### REQUIRED WORK
Below is a listing from which only part is wanted; return exactly the lines from the one with "The reader is" up to and including the one with "the poem at".

### INFORMATION PROVIDED

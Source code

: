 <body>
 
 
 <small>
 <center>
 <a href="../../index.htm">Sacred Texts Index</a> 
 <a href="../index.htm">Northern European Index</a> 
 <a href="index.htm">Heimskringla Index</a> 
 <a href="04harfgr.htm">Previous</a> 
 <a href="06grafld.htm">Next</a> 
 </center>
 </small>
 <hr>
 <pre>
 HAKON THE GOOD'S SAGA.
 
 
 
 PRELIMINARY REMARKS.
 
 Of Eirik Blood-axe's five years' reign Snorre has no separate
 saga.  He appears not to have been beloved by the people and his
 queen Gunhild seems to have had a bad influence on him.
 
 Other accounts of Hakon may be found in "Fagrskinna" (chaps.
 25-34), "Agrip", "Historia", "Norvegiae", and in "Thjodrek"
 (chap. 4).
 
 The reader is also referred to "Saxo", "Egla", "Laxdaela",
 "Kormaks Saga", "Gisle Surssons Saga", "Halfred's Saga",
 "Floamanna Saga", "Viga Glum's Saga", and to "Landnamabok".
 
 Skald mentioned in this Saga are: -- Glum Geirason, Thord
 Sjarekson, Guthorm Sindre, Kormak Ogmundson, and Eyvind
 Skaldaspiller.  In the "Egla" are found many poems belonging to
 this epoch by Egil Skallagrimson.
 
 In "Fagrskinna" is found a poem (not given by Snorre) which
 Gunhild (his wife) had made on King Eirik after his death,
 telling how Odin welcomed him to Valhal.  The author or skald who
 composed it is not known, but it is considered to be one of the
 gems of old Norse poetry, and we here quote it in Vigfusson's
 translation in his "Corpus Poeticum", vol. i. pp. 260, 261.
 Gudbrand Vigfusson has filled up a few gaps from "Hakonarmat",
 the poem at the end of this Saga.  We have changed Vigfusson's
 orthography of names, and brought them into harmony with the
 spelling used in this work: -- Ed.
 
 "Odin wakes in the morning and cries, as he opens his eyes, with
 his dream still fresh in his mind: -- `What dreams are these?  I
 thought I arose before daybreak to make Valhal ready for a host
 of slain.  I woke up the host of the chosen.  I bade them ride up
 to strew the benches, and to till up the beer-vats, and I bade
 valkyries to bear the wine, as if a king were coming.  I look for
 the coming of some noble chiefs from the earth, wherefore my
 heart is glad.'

### EXERCISE RESULT
 The reader is also referred to "Saxo", "Egla", "Laxdaela",
 "Kormaks Saga", "Gisle Surssons Saga", "Halfred's Saga",
 "Floamanna Saga", "Viga Glum's Saga", and to "Landnamabok".
 
 Skald mentioned in this Saga are: -- Glum Geirason, Thord
 Sjarekson, Guthorm Sindre, Kormak Ogmundson, and Eyvind
 Skaldaspiller.  In the "Egla" are found many poems belonging to
 this epoch by Egil Skallagrimson.
 
 In "Fagrskinna" is found a poem (not given by Snorre) which
 Gunhild (his wife) had made on King Eirik after his death,
 telling how Odin welcomed him to Valhal.  The author or skald who
 composed it is not known, but it is considered to be one of the
 gems of old Norse poetry, and we here quote it in Vigfusson's
 translation in his "Corpus Poeticum", vol. i. pp. 260, 261.
 Gudbrand Vigfusson has filled up a few gaps from "Hakonarmat",
 the poem at the end of this Saga.  We have changed Vigfusson's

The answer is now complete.